With the news that longtime Cuban leader Fidel Castro is stepping down, I was reminded of the chance I had six years ago to dine with Castro. After digesting that unique experience, I wrote in these pages, "Despite more than 40 years of effort, the Cuban embargo has failed miserably in its objective -- to oust Castro."
The only thing that has changed is that another half-dozen years have gone off the clock.
To believe that communism will die with Castro's end is probably wishful thinking. Although his brother Raul is a reported 76 years old, Castro has surrounded himself with youthful staffers, and they are no less committed to communism than I am to democracy. There is no reason to assume that a new generation of Cuban leadership will change course, so the question remains: how should we respond?
We should learn from our mistakes. Castro did not stay in power despite the American embargo, he survived because of it.

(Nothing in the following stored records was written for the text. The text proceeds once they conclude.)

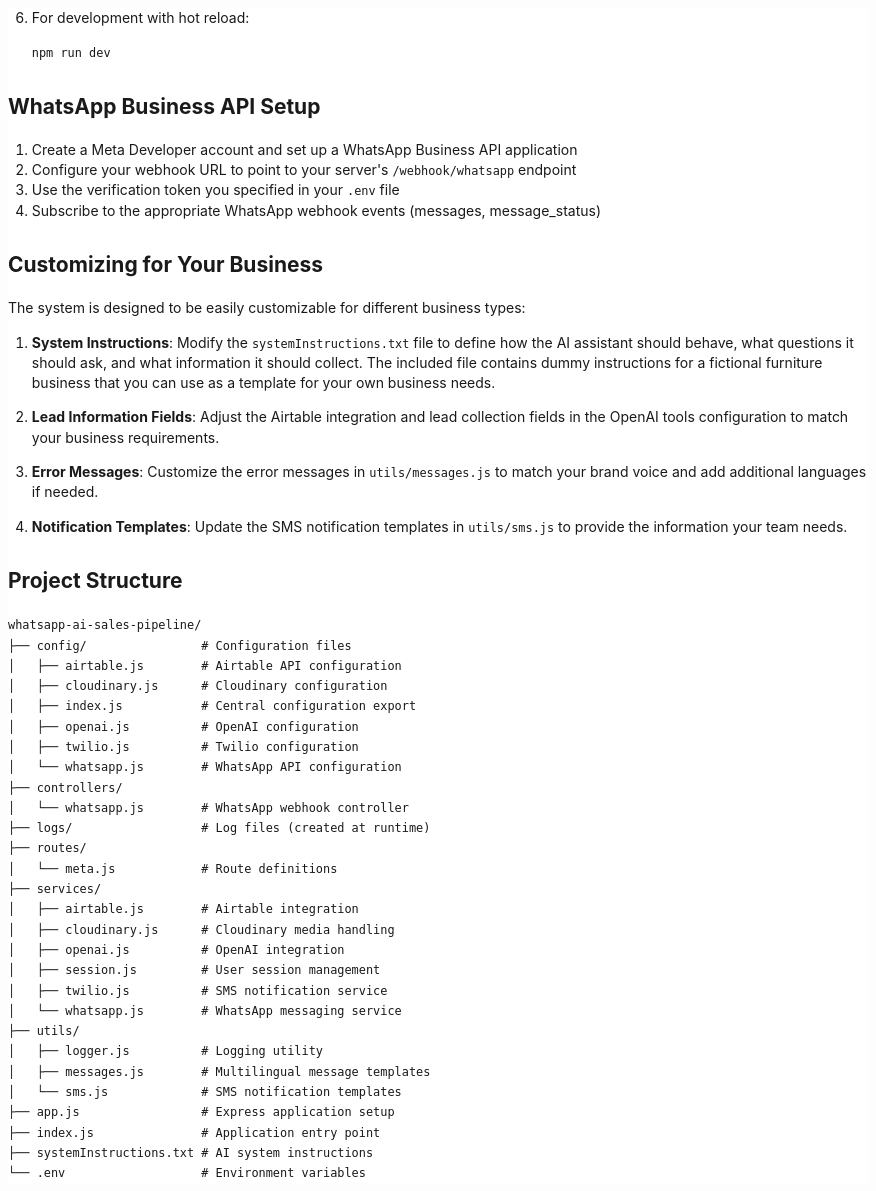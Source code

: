 6. For development with hot reload:
   ```bash
   npm run dev
   ```

## WhatsApp Business API Setup

1. Create a Meta Developer account and set up a WhatsApp Business API application
2. Configure your webhook URL to point to your server's `/webhook/whatsapp` endpoint
3. Use the verification token you specified in your `.env` file
4. Subscribe to the appropriate WhatsApp webhook events (messages, message_status)

## Customizing for Your Business

The system is designed to be easily customizable for different business types:

1. **System Instructions**: Modify the `systemInstructions.txt` file to define how the AI assistant should behave, what questions it should ask, and what information it should collect. The included file contains dummy instructions for a fictional furniture business that you can use as a template for your own business needs.

2. **Lead Information Fields**: Adjust the Airtable integration and lead collection fields in the OpenAI tools configuration to match your business requirements.

3. **Error Messages**: Customize the error messages in `utils/messages.js` to match your brand voice and add additional languages if needed.

4. **Notification Templates**: Update the SMS notification templates in `utils/sms.js` to provide the information your team needs.

## Project Structure

```
whatsapp-ai-sales-pipeline/
├── config/                # Configuration files
│   ├── airtable.js        # Airtable API configuration
│   ├── cloudinary.js      # Cloudinary configuration
│   ├── index.js           # Central configuration export
│   ├── openai.js          # OpenAI configuration
│   ├── twilio.js          # Twilio configuration
│   └── whatsapp.js        # WhatsApp API configuration
├── controllers/
│   └── whatsapp.js        # WhatsApp webhook controller
├── logs/                  # Log files (created at runtime)
├── routes/
│   └── meta.js            # Route definitions
├── services/
│   ├── airtable.js        # Airtable integration
│   ├── cloudinary.js      # Cloudinary media handling
│   ├── openai.js          # OpenAI integration
│   ├── session.js         # User session management
│   ├── twilio.js          # SMS notification service
│   └── whatsapp.js        # WhatsApp messaging service
├── utils/
│   ├── logger.js          # Logging utility
│   ├── messages.js        # Multilingual message templates
│   └── sms.js             # SMS notification templates
├── app.js                 # Express application setup
├── index.js               # Application entry point
├── systemInstructions.txt # AI system instructions
└── .env                   # Environment variables
```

The embargo gave him a ready-made excuse - blame the Americans! - for all that has ailed the Cuban standard of living. We inoculated him from the sort of economic pressure at home that caused the collapse of the Berlin Wall and the Soviet Union. Instead of fostering his ouster by giving the Cuban people a taste of the fruits of capitalism, we facilitated his continued governance.
Castro's rule has been one of the longest of a non-monarch leader. Unfortunately, our foreign-policy mistakes on Cuba ran just as long.
It's time to revise it. We must end the embargo, allow American businesses to do business beyond the current realm of food and medication with Cuba, and permit Americans to vacation on the island. At the same time, we should undertake a new era of open diplomacy. If the Olympics can be held in China, we should be able to sell goods to Cuba in 2008.